Return the line containing "- **Best Practices**" and every line after it through the end of the entries below, with no other lines.
(Beginning of PROVIDED RECORDS)
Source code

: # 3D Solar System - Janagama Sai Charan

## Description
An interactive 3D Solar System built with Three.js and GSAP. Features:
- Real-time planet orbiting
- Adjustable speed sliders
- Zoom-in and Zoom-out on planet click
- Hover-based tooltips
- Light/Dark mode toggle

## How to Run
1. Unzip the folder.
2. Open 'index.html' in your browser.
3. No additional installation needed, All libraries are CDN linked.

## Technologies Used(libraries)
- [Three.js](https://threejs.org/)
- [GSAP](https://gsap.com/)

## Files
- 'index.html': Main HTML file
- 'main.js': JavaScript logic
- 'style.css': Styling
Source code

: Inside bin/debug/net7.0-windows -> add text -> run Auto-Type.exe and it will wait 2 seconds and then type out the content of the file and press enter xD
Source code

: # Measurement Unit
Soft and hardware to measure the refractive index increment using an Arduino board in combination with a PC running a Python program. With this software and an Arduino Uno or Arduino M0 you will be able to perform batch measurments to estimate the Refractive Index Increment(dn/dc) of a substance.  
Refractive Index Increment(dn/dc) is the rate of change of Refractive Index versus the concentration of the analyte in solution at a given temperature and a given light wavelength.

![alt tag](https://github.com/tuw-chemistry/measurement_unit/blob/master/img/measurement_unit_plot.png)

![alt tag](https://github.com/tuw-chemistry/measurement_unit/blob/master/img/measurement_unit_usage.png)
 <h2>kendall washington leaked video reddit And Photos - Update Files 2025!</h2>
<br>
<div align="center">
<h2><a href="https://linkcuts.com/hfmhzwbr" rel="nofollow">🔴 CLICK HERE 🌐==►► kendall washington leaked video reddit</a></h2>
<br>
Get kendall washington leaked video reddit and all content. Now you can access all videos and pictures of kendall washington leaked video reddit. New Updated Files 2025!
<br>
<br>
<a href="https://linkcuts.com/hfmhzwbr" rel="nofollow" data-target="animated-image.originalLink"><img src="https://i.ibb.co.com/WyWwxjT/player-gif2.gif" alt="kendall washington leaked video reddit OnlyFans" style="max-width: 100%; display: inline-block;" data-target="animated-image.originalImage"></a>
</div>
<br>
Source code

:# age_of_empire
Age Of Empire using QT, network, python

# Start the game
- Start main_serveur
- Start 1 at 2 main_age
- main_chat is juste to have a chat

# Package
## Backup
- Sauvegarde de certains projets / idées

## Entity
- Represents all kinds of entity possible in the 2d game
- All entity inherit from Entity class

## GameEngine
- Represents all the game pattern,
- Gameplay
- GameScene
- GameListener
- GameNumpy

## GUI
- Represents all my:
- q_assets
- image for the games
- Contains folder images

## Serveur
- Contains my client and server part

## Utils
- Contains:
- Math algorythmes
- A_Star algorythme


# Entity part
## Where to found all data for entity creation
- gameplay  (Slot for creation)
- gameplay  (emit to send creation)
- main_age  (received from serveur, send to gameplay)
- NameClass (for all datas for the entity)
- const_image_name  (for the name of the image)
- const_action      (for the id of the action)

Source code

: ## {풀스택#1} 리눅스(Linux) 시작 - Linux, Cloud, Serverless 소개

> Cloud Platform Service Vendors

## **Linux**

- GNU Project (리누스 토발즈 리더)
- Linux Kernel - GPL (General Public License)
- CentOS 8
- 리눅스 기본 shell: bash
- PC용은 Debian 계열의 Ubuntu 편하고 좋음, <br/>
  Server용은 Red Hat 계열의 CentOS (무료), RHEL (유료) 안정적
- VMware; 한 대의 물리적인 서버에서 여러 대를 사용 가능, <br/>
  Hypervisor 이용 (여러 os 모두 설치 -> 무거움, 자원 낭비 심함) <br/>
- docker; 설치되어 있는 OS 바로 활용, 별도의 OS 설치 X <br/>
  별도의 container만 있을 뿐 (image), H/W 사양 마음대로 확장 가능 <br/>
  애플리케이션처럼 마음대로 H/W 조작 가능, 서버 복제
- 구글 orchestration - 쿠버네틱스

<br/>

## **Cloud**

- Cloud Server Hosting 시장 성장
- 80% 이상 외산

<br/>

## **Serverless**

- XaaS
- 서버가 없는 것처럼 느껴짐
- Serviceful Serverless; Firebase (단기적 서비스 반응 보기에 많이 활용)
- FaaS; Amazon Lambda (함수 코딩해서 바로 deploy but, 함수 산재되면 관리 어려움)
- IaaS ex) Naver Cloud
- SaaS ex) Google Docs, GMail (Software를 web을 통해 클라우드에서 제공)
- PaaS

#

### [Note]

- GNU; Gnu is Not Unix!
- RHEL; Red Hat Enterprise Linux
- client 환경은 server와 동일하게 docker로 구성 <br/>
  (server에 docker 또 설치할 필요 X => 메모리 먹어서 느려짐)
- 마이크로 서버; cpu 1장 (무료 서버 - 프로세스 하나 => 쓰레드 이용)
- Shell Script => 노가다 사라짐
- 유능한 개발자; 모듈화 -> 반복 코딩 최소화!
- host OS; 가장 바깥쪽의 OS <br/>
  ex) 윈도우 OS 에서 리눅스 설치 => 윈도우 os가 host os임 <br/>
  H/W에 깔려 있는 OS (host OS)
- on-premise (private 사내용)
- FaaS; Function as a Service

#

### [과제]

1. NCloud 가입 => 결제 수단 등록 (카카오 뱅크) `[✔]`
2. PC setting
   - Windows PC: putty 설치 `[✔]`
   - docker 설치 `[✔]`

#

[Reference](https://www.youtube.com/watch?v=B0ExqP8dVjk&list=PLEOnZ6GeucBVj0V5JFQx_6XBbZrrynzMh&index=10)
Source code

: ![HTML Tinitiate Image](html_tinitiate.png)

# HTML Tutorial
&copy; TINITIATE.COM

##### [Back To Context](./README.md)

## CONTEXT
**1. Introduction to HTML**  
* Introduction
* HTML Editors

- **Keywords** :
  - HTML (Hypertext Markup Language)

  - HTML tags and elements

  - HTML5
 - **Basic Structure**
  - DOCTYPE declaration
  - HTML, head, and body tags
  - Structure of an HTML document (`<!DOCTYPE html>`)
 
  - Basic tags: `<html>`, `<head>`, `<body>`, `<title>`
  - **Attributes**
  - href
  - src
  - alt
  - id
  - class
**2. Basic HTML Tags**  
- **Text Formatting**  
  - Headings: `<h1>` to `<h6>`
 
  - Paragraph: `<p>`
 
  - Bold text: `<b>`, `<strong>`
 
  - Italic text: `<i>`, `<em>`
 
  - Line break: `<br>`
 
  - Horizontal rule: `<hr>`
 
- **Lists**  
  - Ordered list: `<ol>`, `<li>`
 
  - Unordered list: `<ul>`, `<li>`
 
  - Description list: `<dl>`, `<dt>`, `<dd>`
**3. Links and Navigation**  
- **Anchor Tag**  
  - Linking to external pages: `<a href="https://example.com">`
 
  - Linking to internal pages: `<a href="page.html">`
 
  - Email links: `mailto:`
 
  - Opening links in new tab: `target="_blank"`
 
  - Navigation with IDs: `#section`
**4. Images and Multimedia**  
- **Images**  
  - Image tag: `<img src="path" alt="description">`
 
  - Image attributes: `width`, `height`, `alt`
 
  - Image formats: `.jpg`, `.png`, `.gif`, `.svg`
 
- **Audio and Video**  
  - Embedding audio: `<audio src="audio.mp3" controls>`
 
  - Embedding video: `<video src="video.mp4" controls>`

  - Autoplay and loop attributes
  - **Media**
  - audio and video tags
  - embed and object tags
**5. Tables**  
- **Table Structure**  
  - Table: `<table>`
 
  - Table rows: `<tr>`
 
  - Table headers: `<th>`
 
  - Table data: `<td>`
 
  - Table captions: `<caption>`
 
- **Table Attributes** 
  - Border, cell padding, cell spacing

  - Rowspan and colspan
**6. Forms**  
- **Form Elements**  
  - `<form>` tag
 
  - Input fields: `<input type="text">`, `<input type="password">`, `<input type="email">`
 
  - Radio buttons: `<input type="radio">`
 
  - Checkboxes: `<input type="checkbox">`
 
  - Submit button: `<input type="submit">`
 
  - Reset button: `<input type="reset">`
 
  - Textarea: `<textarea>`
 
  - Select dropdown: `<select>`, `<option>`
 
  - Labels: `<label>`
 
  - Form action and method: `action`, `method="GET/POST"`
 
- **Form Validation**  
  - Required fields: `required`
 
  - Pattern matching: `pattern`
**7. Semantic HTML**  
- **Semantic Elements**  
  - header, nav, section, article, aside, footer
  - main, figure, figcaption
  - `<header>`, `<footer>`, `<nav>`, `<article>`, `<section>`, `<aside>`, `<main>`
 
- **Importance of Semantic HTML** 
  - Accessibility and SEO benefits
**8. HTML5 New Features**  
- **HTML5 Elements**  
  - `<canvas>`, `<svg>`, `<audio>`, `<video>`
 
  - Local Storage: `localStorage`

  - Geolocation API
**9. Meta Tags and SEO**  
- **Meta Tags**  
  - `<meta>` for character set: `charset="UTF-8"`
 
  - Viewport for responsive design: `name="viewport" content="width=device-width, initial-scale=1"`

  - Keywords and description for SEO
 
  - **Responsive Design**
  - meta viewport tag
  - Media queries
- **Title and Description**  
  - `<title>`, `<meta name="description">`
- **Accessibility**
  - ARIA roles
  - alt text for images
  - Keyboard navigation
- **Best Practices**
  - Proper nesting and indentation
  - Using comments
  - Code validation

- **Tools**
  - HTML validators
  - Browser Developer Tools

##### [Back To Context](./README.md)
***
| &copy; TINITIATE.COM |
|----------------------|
(End of PROVIDED RECORDS)
• _RESULT OF THE EXERCISE_:
- **Best Practices**
  - Proper nesting and indentation
  - Using comments
  - Code validation

- **Tools**
  - HTML validators
  - Browser Developer Tools

##### [Back To Context](./README.md)
***
| &copy; TINITIATE.COM |
|----------------------|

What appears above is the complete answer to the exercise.